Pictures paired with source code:
────────────────────────────────────────
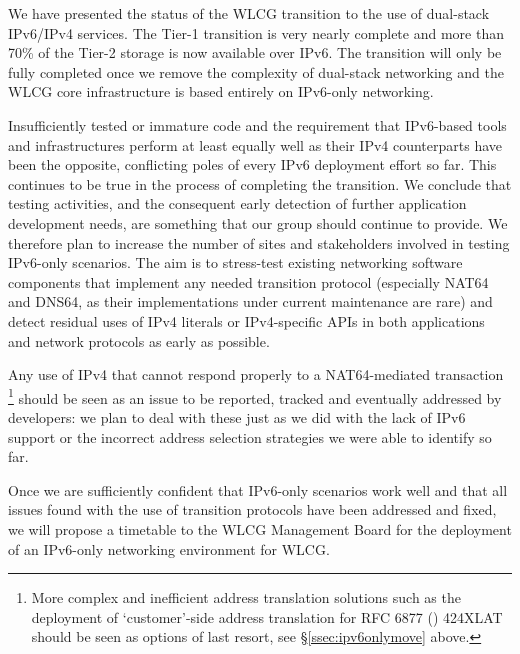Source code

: 
We have presented the status of the WLCG transition to the use of dual-stack IPv6/IPv4 services. The Tier-1 transition is very nearly complete and 
more than 70\% of the Tier-2 storage is now available over IPv6. The transition will only be fully completed once we remove the complexity of
dual-stack networking and the WLCG core infrastructure is based entirely on IPv6-only networking.


Insufficiently tested or immature code and the requirement that IPv6-based
tools and infrastructures perform at least equally well as their IPv4
counterparts have been the opposite, conflicting poles of every IPv6
deployment effort so far. This continues to be true in the process
of completing the transition. We conclude that
testing activities, and the consequent early detection of further application
development needs, are something that our group should continue to provide. We therefore plan
to increase the number of sites and stakeholders involved in testing IPv6-only 
scenarios. The aim is to stress-test existing networking software components
that implement any needed transition protocol (especially NAT64 and DNS64, as 
their implementations under current maintenance are rare) and detect
residual uses of IPv4 literals or IPv4-specific APIs in both applications and
network protocols as early as possible.\par
Any use of IPv4 that cannot respond properly to a NAT64-mediated
transaction
\footnote{More complex and inefficient address
translation solutions such as the deployment of `customer'-side address
translation for RFC 6877 (\cite{rfc}) 424XLAT should be
seen as options of last resort, see \S \ref{ssec:ipv6onlymove} above.}
should be seen as an issue to be reported, tracked and eventually
addressed by developers: we plan to deal with these just as we did
with the lack of IPv6 support or the incorrect address selection
strategies we were able to identify so far.\par
Once we are sufficiently confident that IPv6-only scenarios work well and that
all issues found with the use of transition protocols have been addressed and fixed, we will
propose a timetable to the WLCG Management Board for the deployment of an IPv6-only networking 
environment for WLCG.
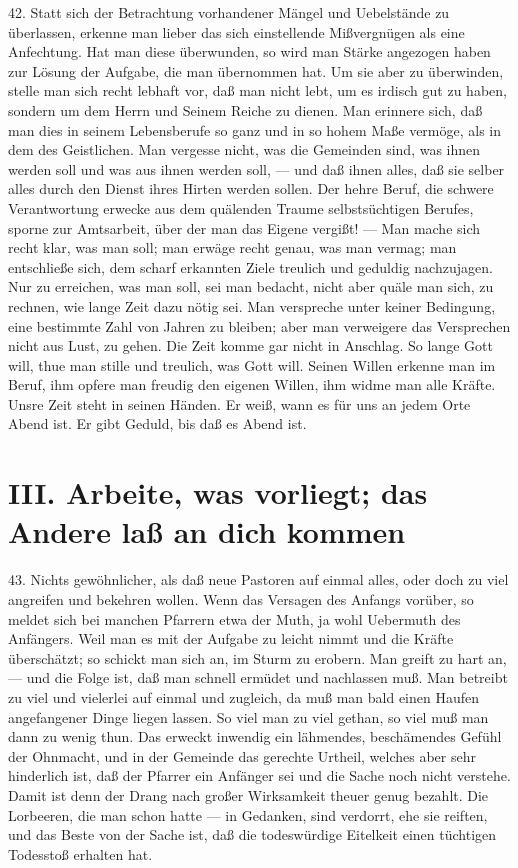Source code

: 42. Statt sich der Betrachtung vorhandener Mängel und Uebelstände zu überlassen, erkenne man lieber das sich
einstellende Mißvergnügen als eine Anfechtung. Hat man diese überwunden, so wird man Stärke angezogen haben zur Lösung der Aufgabe, die man übernommen hat. Um sie aber zu überwinden, stelle man sich recht lebhaft vor, daß man nicht lebt, um es irdisch gut zu haben, sondern um dem Herrn und Seinem Reiche zu dienen. Man erinnere sich, daß man dies in seinem Lebensberufe so ganz und in so hohem Maße vermöge, als in dem des Geistlichen. Man vergesse nicht, was die Gemeinden sind, was ihnen werden soll und was aus ihnen werden soll, — und daß ihnen alles, daß sie selber alles durch den Dienst ihres Hirten werden sollen. Der hehre Beruf, die schwere Verantwortung erwecke aus dem quälenden Traume selbstsüchtigen Berufes, sporne zur Amtsarbeit, über der man das Eigene vergißt! — Man mache sich recht klar, was man soll; man erwäge recht genau, was man vermag; man entschließe sich, dem scharf erkannten Ziele treulich und geduldig nachzujagen. Nur zu erreichen, was man soll, sei man bedacht, nicht aber quäle man sich, zu rechnen, wie lange Zeit dazu nötig sei. Man verspreche unter keiner Bedingung, eine bestimmte Zahl von Jahren zu bleiben; aber man verweigere das Versprechen nicht aus Lust, zu gehen. Die Zeit komme gar nicht in Anschlag. So lange Gott will, thue man stille und treulich, was Gott will. Seinen Willen erkenne man im Beruf, ihm opfere man freudig den eigenen Willen, ihm widme man alle Kräfte. Unsre Zeit steht in seinen Händen. Er weiß, wann es für uns an jedem Orte Abend ist. Er gibt Geduld, bis daß es Abend ist.

\section[III. Arbeite, was vorliegt]{III. Arbeite, was vorliegt; das Andere laß an dich kommen}

43. Nichts gewöhnlicher, als daß neue Pastoren auf einmal alles, oder doch zu viel angreifen und bekehren wollen. Wenn das Versagen des Anfangs vorüber, so meldet sich bei manchen Pfarrern etwa der Muth, ja wohl Uebermuth des Anfängers. Weil man es mit der Aufgabe zu leicht nimmt und die Kräfte überschätzt; so schickt man sich an, im Sturm zu erobern. Man greift zu hart an, — und die Folge ist, daß man schnell ermüdet und nachlassen muß. Man betreibt zu viel und vielerlei auf einmal und zugleich, da muß man bald einen Haufen angefangener Dinge liegen lassen. So viel man zu viel gethan, so viel muß man dann zu wenig thun. Das erweckt inwendig ein lähmendes, beschämendes Gefühl der Ohnmacht, und in der Gemeinde das gerechte Urtheil, welches aber sehr hinderlich ist, daß der Pfarrer ein Anfänger sei und die Sache noch nicht verstehe. Damit ist denn der Drang nach großer Wirksamkeit theuer genug bezahlt. Die Lorbeeren, die man schon hatte — in Gedanken, sind verdorrt, ehe sie reiften, und das Beste von der Sache ist, daß die todeswürdige Eitelkeit einen tüchtigen Todesstoß erhalten hat.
────────────────────────────────────────
* [TASK INSTRUCTIONS]:
Copy exactly what appears in the entries, beginning with the first line and ending with the line that has "scenarios. The aim", but not the pictures.

* [ANSWER]:
Source code

: 
We have presented the status of the WLCG transition to the use of dual-stack IPv6/IPv4 services. The Tier-1 transition is very nearly complete and 
more than 70\% of the Tier-2 storage is now available over IPv6. The transition will only be fully completed once we remove the complexity of
dual-stack networking and the WLCG core infrastructure is based entirely on IPv6-only networking.


Insufficiently tested or immature code and the requirement that IPv6-based
tools and infrastructures perform at least equally well as their IPv4
counterparts have been the opposite, conflicting poles of every IPv6
deployment effort so far. This continues to be true in the process
of completing the transition. We conclude that
testing activities, and the consequent early detection of further application
development needs, are something that our group should continue to provide. We therefore plan
to increase the number of sites and stakeholders involved in testing IPv6-only 
scenarios. The aim is to stress-test existing networking software components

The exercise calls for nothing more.